**Data**
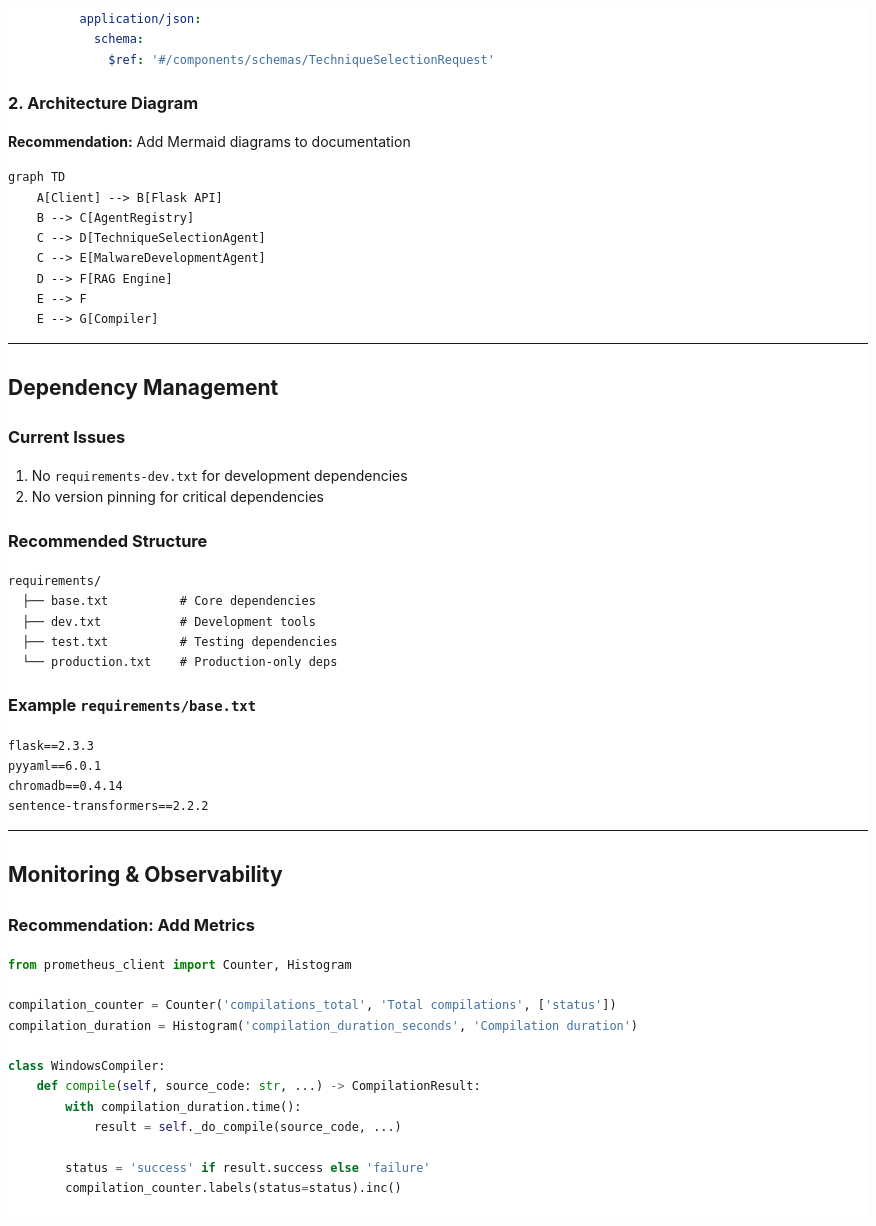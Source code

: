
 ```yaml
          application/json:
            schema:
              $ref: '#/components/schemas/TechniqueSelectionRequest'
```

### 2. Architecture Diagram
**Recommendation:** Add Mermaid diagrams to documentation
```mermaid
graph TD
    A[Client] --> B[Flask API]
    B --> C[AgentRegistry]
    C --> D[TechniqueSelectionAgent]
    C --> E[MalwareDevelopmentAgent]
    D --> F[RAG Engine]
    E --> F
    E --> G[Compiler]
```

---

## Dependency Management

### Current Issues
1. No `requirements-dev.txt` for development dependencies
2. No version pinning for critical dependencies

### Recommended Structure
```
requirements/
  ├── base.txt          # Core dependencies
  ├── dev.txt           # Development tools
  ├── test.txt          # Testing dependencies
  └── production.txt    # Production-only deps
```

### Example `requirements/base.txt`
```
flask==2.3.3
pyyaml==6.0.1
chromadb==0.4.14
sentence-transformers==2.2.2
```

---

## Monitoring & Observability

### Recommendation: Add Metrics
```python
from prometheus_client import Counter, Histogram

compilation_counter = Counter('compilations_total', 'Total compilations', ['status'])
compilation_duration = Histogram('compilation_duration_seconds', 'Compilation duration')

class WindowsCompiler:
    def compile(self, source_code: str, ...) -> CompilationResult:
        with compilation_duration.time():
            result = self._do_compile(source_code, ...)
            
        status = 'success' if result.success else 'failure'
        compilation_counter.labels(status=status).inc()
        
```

**What the exercise asks**
Could the lines from the first entry through the line that contains "for development dependencies" be copied exactly, with all pictures left out?

**Solution to the problem**
Source code

:
 ```yaml
          application/json:
            schema:
              $ref: '#/components/schemas/TechniqueSelectionRequest'
```

### 2. Architecture Diagram
**Recommendation:** Add Mermaid diagrams to documentation
```mermaid
graph TD
    A[Client] --> B[Flask API]
    B --> C[AgentRegistry]
    C --> D[TechniqueSelectionAgent]
    C --> E[MalwareDevelopmentAgent]
    D --> F[RAG Engine]
    E --> F
    E --> G[Compiler]
```

---

## Dependency Management

### Current Issues
1. No `requirements-dev.txt` for development dependencies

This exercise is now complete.